I would like how being with a guy like this reflects on me. But then I look at my current reality and see no high quality guys giving me attention, and I only have low quality guys interested in me. I don't like how that reflects on me. And it makes me feel frustrated and angry. I feel like I deserve better, but when I see this is all I am getting, maybe there is a part of me that is scared that I really am only worthy of these low quality guys? Maybe I really am not good enough? I also find myself stalking social media pages of guys who I liked and had some sort of connection with, but then they rejected me. It's like I just really crave validation from them. So obviously I know all of this is based in limited, fearful perspectives, but I'm really not sure how to heal this sort of pattern I've got going on?
You are a high quality person, right? You are worthy, are you not? You are unique. You chose to come to this reality and expand through experience joyfully. All others came to do the same thing. All others are equally worthy and unique. No one is more or less worthy than you. All are equal.
What you deem as low quality and high quality has to do with what these people came here to explore and how they are either resisting or allowing well-being to flow. No one is inherently low or high in quality. All are equally good and worthy. All you are doing is choosing preferences.
You believe that being with a low quality guy reflects poorly on you, but it does not. You believe that being with a high quality guy reflects well on you, but it does not. You are already good and worthy and high quality and no one else can reflect anything on you. How other people view you is unique to them and it has to do with their perception of reality and nothing to do with you. So why not give all that up? Unless you can feel worthy of anything you desire, your reality will reflect back to you how you feel about yourself. As soon as you give up caring what others think about you, you will start to feel a lot better about yourself, you'll gain confidence and your new beliefs about yourself will create a new vibration and thus your reality will shift.
It is this game that you play trying to climb up the relationship ladder so that you can feel good about yourself. You are looking for validation in the outside world, but all you will ever see is evidence of how you feel about yourself. No matter what kind of high quality guy you snare, your reality will always reflect back how you truly feel about yourself. If you entered a relationship with a guy like this in your present state, he would make you feel unworthy of him and that would be no fun at all.
The ironic thing is that a low quality guy would make you feel better. Therefore, you cannot enter into a relationship with either a low quality guy or a high quality guy. The low quality guy would do things to make you feel good but because he is low quality, you can not feel good. The high quality guy would do things to make you feel bad in comparison. You are stuck in a state of flux.
Your only option is to remove these arbitrary and meaningless standards from your thought process. Believe that all people are good and worthy. Choose among them those with the qualities you admire, not with how they will make you look or feel. Feel good first and then allow for whatever happens next.
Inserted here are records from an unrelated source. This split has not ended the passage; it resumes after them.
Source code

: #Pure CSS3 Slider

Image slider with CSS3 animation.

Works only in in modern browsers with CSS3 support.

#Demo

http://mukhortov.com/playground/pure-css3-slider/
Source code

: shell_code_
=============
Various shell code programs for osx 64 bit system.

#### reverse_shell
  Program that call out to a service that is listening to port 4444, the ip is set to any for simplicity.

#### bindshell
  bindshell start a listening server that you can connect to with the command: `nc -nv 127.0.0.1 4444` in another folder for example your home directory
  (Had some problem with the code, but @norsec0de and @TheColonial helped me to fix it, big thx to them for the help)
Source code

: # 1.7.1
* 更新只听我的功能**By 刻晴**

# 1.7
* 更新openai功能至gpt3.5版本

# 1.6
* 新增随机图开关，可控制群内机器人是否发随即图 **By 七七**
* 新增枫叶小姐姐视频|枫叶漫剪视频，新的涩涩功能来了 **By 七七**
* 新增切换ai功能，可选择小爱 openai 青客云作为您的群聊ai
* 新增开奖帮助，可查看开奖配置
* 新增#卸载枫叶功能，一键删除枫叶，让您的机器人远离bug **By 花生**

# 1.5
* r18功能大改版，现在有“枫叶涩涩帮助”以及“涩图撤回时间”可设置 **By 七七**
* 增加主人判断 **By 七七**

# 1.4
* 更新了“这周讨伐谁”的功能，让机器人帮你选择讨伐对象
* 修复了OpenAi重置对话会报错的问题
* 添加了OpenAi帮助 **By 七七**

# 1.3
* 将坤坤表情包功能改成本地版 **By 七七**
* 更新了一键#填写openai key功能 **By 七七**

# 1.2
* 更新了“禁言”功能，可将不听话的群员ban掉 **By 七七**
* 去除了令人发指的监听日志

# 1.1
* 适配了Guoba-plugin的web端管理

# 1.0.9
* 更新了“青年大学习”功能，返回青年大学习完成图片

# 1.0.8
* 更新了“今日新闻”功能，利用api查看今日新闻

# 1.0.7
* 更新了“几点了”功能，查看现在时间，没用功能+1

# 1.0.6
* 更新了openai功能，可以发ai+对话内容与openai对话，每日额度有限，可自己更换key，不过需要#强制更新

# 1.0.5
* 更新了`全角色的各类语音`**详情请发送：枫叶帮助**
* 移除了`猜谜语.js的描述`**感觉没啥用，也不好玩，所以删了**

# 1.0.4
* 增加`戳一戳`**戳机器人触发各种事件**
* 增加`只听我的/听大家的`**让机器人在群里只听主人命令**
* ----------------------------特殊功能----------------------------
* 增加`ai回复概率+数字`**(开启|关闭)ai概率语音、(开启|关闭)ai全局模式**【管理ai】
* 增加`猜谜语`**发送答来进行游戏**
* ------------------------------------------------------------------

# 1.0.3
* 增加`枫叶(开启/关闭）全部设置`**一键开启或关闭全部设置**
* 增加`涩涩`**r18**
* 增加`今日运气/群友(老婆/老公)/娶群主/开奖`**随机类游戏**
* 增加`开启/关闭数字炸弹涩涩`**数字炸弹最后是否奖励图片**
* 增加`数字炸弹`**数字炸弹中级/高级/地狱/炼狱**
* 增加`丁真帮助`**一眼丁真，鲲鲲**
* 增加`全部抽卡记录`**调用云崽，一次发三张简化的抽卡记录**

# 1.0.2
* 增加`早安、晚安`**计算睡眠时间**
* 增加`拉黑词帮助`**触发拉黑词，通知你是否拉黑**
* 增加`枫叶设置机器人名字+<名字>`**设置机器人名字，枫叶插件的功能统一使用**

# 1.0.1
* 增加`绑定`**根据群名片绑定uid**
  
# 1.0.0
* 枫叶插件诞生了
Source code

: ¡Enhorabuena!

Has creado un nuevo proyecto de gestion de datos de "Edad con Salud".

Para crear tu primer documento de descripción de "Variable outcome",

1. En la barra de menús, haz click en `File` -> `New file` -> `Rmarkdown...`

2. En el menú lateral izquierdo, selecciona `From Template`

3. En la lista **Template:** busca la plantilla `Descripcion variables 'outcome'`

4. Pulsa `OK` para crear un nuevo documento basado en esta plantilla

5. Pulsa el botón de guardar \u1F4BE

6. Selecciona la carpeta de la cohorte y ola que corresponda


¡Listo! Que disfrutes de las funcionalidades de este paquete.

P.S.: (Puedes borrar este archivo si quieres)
This is the only way to secure a real relationship with the person who will make you feel how you already feel.
If you feel insecure, you will meet someone who might look good on the outside, but who will make you feel insecure. You receive that which you are emitting. Be confident and secure and whoever you meet will make you feel confident and secure. Practice the feeling of what you want and then watch how the universe brings you more things to make you feel more of that practiced feeling. Practice the feeling of unworthiness and the universe will create a reality where you simply feel even more unworthy.
It has nothing to do with the people in your life or with the outside conditions of your present reality, it all has to do with how you feel about yourself.